Consider the following file sizes:

Space Used (by cluster size)
File Size 3 6 9 12 15
1 3 6 9 12 15
10 12 12 18 24 15
20 21 24 27 24 30
40 42 42 45 48 45

This is referred to as "breakage", since, as you noted, it is not possible to allocate "half a cluster".

Out of curiosity, what are these files? Sequential, Indexed, etc.?

- Bob Gezelter, http://www.rlgsc.com
Jan van den Ende
Honored Contributor

Re: Block / Cluster calculations

Aaron,

First, I ASSUME those are sequential files, for indexed or RA files the following does not apply (the reason will be obvious after you read the rest).

Anytime you move a file to a disk with a different clustersize, the _allocated_ size is rounded _UP_ to the lowest multiple of the clustersize of the receiving disk, UNLESS
tou tell the system this is a special case.

If you use BACKUP for copying, directly or via tape, then the /TRUNCATE qualifier will allocate just enough to fit the USED part of sequential files.

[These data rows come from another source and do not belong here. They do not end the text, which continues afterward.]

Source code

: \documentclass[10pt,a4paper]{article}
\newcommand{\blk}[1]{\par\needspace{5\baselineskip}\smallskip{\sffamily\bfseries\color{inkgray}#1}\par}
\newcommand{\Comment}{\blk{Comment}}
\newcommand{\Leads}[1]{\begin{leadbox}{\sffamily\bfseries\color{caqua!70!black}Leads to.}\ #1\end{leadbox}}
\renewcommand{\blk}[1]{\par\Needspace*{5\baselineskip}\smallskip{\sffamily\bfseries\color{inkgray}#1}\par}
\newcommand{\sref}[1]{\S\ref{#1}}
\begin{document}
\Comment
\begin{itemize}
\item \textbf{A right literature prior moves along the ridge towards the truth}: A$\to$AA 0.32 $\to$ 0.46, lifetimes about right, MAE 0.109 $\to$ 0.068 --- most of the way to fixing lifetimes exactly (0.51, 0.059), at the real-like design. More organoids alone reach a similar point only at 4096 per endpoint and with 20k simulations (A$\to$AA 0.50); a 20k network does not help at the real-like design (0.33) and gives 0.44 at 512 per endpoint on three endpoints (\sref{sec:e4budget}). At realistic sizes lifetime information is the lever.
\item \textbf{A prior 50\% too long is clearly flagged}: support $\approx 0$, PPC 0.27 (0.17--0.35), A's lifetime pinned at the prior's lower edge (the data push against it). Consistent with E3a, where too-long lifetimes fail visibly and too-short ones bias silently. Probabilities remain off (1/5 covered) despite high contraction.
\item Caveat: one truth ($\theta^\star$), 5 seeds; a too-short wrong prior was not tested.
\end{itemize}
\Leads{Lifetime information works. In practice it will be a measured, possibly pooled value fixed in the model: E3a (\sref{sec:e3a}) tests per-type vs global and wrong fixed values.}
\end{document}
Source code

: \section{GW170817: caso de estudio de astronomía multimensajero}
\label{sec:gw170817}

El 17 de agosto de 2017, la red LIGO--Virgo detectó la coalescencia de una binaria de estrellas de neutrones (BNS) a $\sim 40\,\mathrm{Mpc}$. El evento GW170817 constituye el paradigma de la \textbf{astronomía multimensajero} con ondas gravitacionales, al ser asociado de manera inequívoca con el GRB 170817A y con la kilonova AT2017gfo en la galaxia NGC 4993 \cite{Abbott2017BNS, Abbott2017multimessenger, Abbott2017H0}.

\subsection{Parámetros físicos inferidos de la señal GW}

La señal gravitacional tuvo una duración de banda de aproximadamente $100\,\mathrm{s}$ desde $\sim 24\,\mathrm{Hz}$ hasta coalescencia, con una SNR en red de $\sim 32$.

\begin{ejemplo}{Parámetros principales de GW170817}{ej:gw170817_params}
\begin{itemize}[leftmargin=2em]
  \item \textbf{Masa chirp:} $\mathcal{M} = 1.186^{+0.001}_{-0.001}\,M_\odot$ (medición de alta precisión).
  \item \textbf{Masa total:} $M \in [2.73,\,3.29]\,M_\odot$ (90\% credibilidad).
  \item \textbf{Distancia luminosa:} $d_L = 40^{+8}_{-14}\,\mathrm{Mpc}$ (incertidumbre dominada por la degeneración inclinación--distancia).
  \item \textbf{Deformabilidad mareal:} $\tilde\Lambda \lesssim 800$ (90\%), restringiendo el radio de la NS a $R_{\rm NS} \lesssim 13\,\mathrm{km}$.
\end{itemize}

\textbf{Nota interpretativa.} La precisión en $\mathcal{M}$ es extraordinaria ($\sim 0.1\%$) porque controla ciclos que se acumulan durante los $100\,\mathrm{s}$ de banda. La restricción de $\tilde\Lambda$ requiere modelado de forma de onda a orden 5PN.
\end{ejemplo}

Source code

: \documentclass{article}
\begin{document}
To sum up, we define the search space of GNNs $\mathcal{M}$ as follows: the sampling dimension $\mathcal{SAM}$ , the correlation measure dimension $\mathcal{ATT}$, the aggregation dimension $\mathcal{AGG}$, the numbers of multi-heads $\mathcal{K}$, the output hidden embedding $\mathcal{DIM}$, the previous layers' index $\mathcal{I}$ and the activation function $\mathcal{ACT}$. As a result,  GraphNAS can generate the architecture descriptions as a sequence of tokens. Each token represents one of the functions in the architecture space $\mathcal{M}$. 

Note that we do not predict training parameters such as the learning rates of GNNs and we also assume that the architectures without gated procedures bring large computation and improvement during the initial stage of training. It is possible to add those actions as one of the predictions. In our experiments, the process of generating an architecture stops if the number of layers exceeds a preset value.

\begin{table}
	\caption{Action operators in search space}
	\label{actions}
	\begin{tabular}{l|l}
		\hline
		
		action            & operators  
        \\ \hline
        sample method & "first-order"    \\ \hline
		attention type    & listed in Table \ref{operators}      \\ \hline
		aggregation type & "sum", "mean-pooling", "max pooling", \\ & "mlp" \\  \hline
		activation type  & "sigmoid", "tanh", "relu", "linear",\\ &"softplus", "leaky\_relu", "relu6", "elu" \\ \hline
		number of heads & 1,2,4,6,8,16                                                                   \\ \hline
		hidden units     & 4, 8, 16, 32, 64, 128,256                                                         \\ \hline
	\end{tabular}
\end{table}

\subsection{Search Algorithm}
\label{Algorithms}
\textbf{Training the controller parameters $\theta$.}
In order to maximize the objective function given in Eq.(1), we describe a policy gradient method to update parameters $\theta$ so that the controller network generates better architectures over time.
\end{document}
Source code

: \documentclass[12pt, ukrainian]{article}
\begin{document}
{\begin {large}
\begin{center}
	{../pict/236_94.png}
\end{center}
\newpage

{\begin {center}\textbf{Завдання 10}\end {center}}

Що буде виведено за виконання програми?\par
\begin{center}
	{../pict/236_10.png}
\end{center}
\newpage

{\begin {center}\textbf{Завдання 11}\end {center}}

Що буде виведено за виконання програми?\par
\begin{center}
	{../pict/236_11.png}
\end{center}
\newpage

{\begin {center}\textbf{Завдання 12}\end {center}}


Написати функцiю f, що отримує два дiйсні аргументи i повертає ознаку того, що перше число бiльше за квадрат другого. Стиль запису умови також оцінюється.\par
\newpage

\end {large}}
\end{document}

You did already do the copy (or was that just a test?). In that case.
$ SET FILE /TRUNC will have the same result.

hth

Proost.

Have one on me.

jpe
Don't rust yours pelled jacker to fine doll missed aches.
Garry Fruth
Trusted Contributor

Re: Block / Cluster calculations

Jan has this one. In my travels, I have seen a disk where the files were tremendously over allocated (allocated = 10+ * used). My theory is that data was migrated from one disk, to another larger, to yet another larger disk, .... With each migration, the cluster size of the destination was different, and the files got just a little bit larger each time. A "set file/truncate [*...]*.*;*" with enough privileges recovered a lot of space.
Andy Bustamante
Honored Contributor

Re: Block / Cluster calculations

Jan is correct however $ set file /truncate will give your new disk a start to being fragmented. Best bet is to init the new disk and use backup with the /truncate switch to move files to the new disk.
If you don't have time to do it right, when will you have time to do it over? Reach me at first_name + "." + last_name at sysmanager net
Aaron Lewis_1
Frequent Advisor

Re: Block / Cluster calculations

Thanks to everybody that responded. It was a backup issue, doing a copy gave me the results I was looking for. I will use the /truncate on some of my older volumes, and should gain back a lot of space.
comarow
Trusted Contributor

Re: Block / Cluster calculations

Remember, small cluster sizes mean more fragmentation. Also, your defragmenters must work harder. And, I/O is slower.
Is the space saved worth it?

Bob
Willem Grooters
Honored Contributor

Re: Block / Cluster calculations

It can be worthwhile, if you have a lot of files that are (much) smaller than the size of one diskcluster or a multiple of this, AND your diskspace is limited. Either you buy new disks - and probably another cabinet to hold them - which means yet another set of hardware to be purchased/maintained/managed. Not all sites have that ability, and space efficiency can be crucial in those cases. I don't think the avarage user will notice the difference in eaccessing the data from disk.
Willem Grooters
OpenVMS Developer & System Manager
Willem Grooters
Honored Contributor

Re: Block / Cluster calculations

BTW: fragmentation can be prevented: create files with sufficient pre-allocated size, and a fair amount of blocks for each extent - which can be changed later on. "Tuning on beforehand" is advisable, and monitoring file status conscerning updates and extents is practically mandatory, and not just on small disks. I have seen disk with high clustersize (24) hold BADLY fragmented, BIG files, due to bad sizing parameters.
A small clustersize may indeed mean a bigger indexf.sys (including bitmap) but that will be less than the win you could have. Nor do you have to calculate the number of files. Use the default unless you _know_ there will be more.Ok, you may run out of slots in indexf.sys, and rebuild the disk. This is a risk you have to calculate as well.
The bottom line is "planning": know what's going to be on that disk.
Willem Grooters
OpenVMS Developer & System Manager
Aaron Lewis_1
Frequent Advisor

Re: Block / Cluster calculations

In this case fragmentation should not be an issue. This is just an archive volume, once the files are re-located here, they will only be referenced occasionally, and then for read-only purposes.